I am in need of parsing a small subset of English for one of my project, described as a context-free grammar with (1-level) feature structures (example) and I need to do it efficiently .
Right now I'm using NLTK's parser which produces the right output but is very slow. For my grammar of ~450 fairly ambiguous non-lexicon rules and half a million lexical entries, parsing simple sentences can take anywhere from 2 to 30 seconds, depending it seems on the number of resulting trees. Lexical entries have little to no effect on performance.
Another problem is that loading the (25MB) grammar+lexicon at the beginning can take up to a minute.
From what I can find in literature, the running time of the algorithm used to parse such a grammar (Earley or CKY) should be linear to the size of the grammar and cubic to the size of the input token list. My experience with NLTK indicates that ambiguity is what hurts the performance most, not the absolute size of the grammar.
So now I'm looking for a CFG parser to replace NLTK. I've been considering PLY but I can't tell whether it supports feature structures in CFGs, which are required in my case, and the examples I've seen seem to be doing a lot of procedural parsing rather than just specifying a grammar. Can anybody show me an example of PLY both supporting feature structs and using a declarative grammar?
I'm also fine with any other parser that can do what I need efficiently. A Python interface is preferable but not absolutely necessary.
Somewhat late on this, but here are two more options for you:
Spark is a Earley parser written in Python.
Elkhound is a GLR parser written in C++ Elkhound uses a Bison like syntax
I think ANTLR is the best parser-generator that I know of for Java. I don't know if Jython would provide you a good way for Python and Java to interact.
I've used pyparsing for limited vocabulary command parsing, but here is a little framework on top of pyparsing that addresses your posted example:
Prints:
This is likely to get slow as you expand the vocabulary. Half a million entries? I thought that a reasonable functional vocabulary was on the order of 5-6 thousand words. And you will be pretty limited in the sentence structures that you can handle - natural language is what NLTK is for.
Tooling aside...
You may remember from theory that there are infinite grammars that define the same language. There are criteria for categorizing grammars and determining which is the "canonical" or "minimal" one for a given language, but in the end, the "best" grammar is the one that's more convenient for the task and tools at hand (remember the transformations of CFGs into LL and LR grammars?).
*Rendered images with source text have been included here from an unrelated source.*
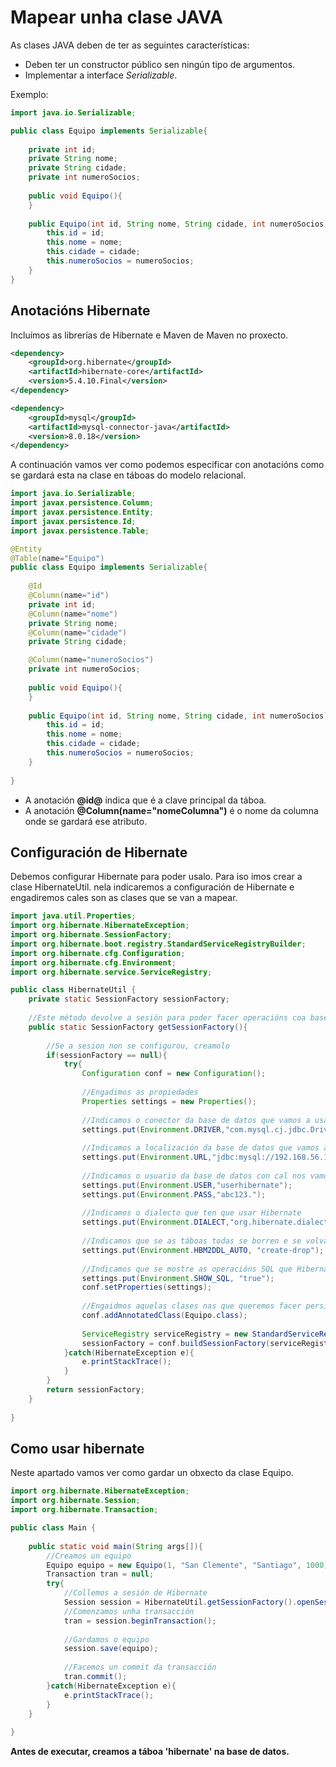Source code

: # Mapear unha clase JAVA
As clases JAVA deben de ter as seguintes características:

- Deben ter un constructor público sen ningún tipo de argumentos.
- Implementar a interface *Serializable*.

Exemplo:

```java
import java.io.Serializable;

public class Equipo implements Serializable{
    
    private int id;
    private String nome;
    private String cidade;
    private int numeroSocios;
    
    public void Equipo(){
    }
    
    public Equipo(int id, String nome, String cidade, int numeroSocios){
        this.id = id;
        this.nome = nome;
        this.cidade = cidade;
        this.numeroSocios = numeroSocios;
    }
}
```

## Anotacións Hibernate

Incluímos as librerías de Hibernate e Maven de Maven no proxecto.

```xml
<dependency>
    <groupId>org.hibernate</groupId>
    <artifactId>hibernate-core</artifactId>
    <version>5.4.10.Final</version>
</dependency>

<dependency>
    <groupId>mysql</groupId>
    <artifactId>mysql-connector-java</artifactId>
    <version>8.0.18</version>
</dependency>
```

A continuación vamos ver como podemos especificar con anotacións como se gardará esta na clase en táboas do modelo relacional.

```java
import java.io.Serializable;
import javax.persistence.Column;
import javax.persistence.Entity;
import javax.persistence.Id;
import javax.persistence.Table;

@Entity
@Table(name="Equipo")
public class Equipo implements Serializable{
    
    @Id
    @Column(name="id")
    private int id;
    @Column(name="nome")
    private String nome;
    @Column(name="cidade")
    private String cidade;

    @Column(name="numeroSocios")
    private int numeroSocios;
    
    public void Equipo(){
    }
    
    public Equipo(int id, String nome, String cidade, int numeroSocios){
        this.id = id;
        this.nome = nome;
        this.cidade = cidade;
        this.numeroSocios = numeroSocios;
    }
    
}
```
- A anotación **@id@** indica que é a clave principal da táboa.
- A anotación **@Column(name="nomeColumna")** é o nome da columna onde se gardará ese atributo.

## Configuración de Hibernate
Debemos configurar Hibernate para poder usalo. Para iso imos crear a clase HibernateUtil. nela indicaremos a configuración de Hibernate e engadiremos cales son as clases que se van a mapear.

```java
import java.util.Properties;
import org.hibernate.HibernateException;
import org.hibernate.SessionFactory;
import org.hibernate.boot.registry.StandardServiceRegistryBuilder;
import org.hibernate.cfg.Configuration;
import org.hibernate.cfg.Environment;
import org.hibernate.service.ServiceRegistry;

public class HibernateUtil {
    private static SessionFactory sessionFactory;
    
    //Este método devolve a sesión para poder facer operacións coa base de datos
    public static SessionFactory getSessionFactory(){
        
        //Se a sesion non se configurou, creamolo
        if(sessionFactory == null){
            try{
                Configuration conf = new Configuration();
                
                //Engadimos as propiedades
                Properties settings = new Properties();
                
                //Indicamos o conector da base de datos que vamos a usar
                settings.put(Environment.DRIVER,"com.mysql.cj.jdbc.Driver");
                
                //Indicamos a localización da base de datos que vamos a utilizar
                settings.put(Environment.URL,"jdbc:mysql://192.168.56.101:3306/hibernate");
                
                //Indicamos o usuario da base de datos con cal nos vamos conectar e o seu contrasinal
                settings.put(Environment.USER,"userhibernate");
                settings.put(Environment.PASS,"abc123.");
                
                //Indicamos o dialecto que ten que usar Hibernate 
                settings.put(Environment.DIALECT,"org.hibernate.dialect.MySQL5Dialect");
                
                //Indicamos que se as táboas todas se borren e se volvan crear
                settings.put(Environment.HBM2DDL_AUTO, "create-drop");
                
                //Indicamos que se mostre as operacións SQL que Hibernate leva a cabo
                settings.put(Environment.SHOW_SQL, "true");
                conf.setProperties(settings);
                
                //Engaidmos aquelas clases nas que queremos facer persistencia
                conf.addAnnotatedClass(Equipo.class);
                
                ServiceRegistry serviceRegistry = new StandardServiceRegistryBuilder().applySettings(conf.getProperties()).build();
                sessionFactory = conf.buildSessionFactory(serviceRegistry);
            }catch(HibernateException e){
                e.printStackTrace();
            }
        }
        return sessionFactory;
    }
    
}
```

## Como usar hibernate
Neste apartado vamos ver como gardar un obxecto da clase Equipo.

```java
import org.hibernate.HibernateException;
import org.hibernate.Session;
import org.hibernate.Transaction;

public class Main {
    
    public static void main(String args[]){
        //Creamos un equipo
        Equipo equipo = new Equipo(1, "San Clemente", "Santiago", 1000);
        Transaction tran = null;
        try{
            //Collemos a sesión de Hibernate
            Session session = HibernateUtil.getSessionFactory().openSession();
            //Comenzamos unha transacción
            tran = session.beginTransaction();
            
            //Gardamos o equipo
            session.save(equipo);
            
            //Facemos un commit da transacción
            tran.commit();
        }catch(HibernateException e){
            e.printStackTrace();
        }
    }
    
}
```

**Antes de executar, creamos a táboa 'hibernate' na base de datos.**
Then, you probably don't need a huge lexicon to parse an sentence in English. There's a lot to be known about a word in languages like German or Latin (or even Spanish), but not in the many times arbitrary and ambiguos English. You should be able to get away with a small lexicon that contains only the key words necessary to arrive to the structure of a sentence. At any rate, the grammar you choose, no matter its size, can be cached in a way that thee tooling can directly use it (i.e., you can skip parsing the grammar).
Given that, it could be a good idea to take a look at a simpler parser already worked on by someone else. There must be thousands of those in the literature. Studying different approaches will let you evaluate your own, and may lead you to adopt someone else's.
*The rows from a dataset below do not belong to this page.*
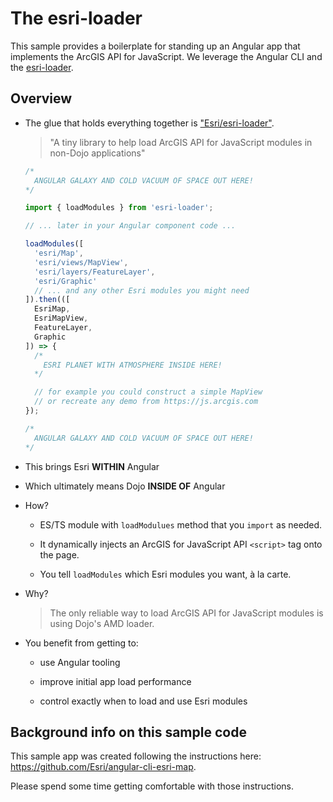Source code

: # The esri-loader

This sample provides a boilerplate for standing up an Angular app that implements the ArcGIS API for JavaScript.  We leverage the Angular CLI and the [esri-loader](https://github.com/Esri/esri-loader).

## Overview

- The glue that holds everything together is ["Esri/esri-loader"](https://github.com/Esri/esri-loader).

  > "A tiny library to help load ArcGIS API for JavaScript modules in non-Dojo applications"

  ```ts
  /*
    ANGULAR GALAXY AND COLD VACUUM OF SPACE OUT HERE!
  */

  import { loadModules } from 'esri-loader';

  // ... later in your Angular component code ...

  loadModules([
    'esri/Map',
    'esri/views/MapView',
    'esri/layers/FeatureLayer',
    'esri/Graphic'
    // ... and any other Esri modules you might need
  ]).then(([
    EsriMap,
    EsriMapView,
    FeatureLayer,
    Graphic
  ]) => {
    /*
      ESRI PLANET WITH ATMOSPHERE INSIDE HERE!
    */

    // for example you could construct a simple MapView
    // or recreate any demo from https://js.arcgis.com
  });

  /*
    ANGULAR GALAXY AND COLD VACUUM OF SPACE OUT HERE!
  */
  ```

- This brings Esri **WITHIN** Angular

- Which ultimately means Dojo **INSIDE OF** Angular

- How?

  - ES/TS module with `loadModulues` method that you `import` as needed.

  - It dynamically injects an ArcGIS for JavaScript API `<script>` tag onto the page.

  - You tell `loadModules` which Esri modules you want, à la carte.

- Why?

  > The only reliable way to load ArcGIS API for JavaScript modules is using Dojo's AMD loader.

- You benefit from getting to:

  - use Angular tooling

  - improve initial app load performance

  - control exactly when to load and use Esri modules

## Background info on this sample code

This sample app was created following the instructions here: https://github.com/Esri/angular-cli-esri-map.

Please spend some time getting comfortable with those instructions.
Finally, as I already mentioned, interpreting natural languages is much more about artificial intelligence than about parsing. Because structure determines meaning and meaning determines structure you have to play with both at the same time. An approach I've seen in the literature since the '80s is to let different specialized agents take shots at solving the problem against a "blackboard". With that approach syntatic and semantic analysis happen concurrently.
By all means take a look at Pyparsing. It's the most pythonic implementations of parsing I've come across, and it's a great design from a purely academic standpoint.
I used both ANTLR and JavaCC to teach translator and compiler theory at a local university. They're both good and mature, but I wouldn't use them in a Python project.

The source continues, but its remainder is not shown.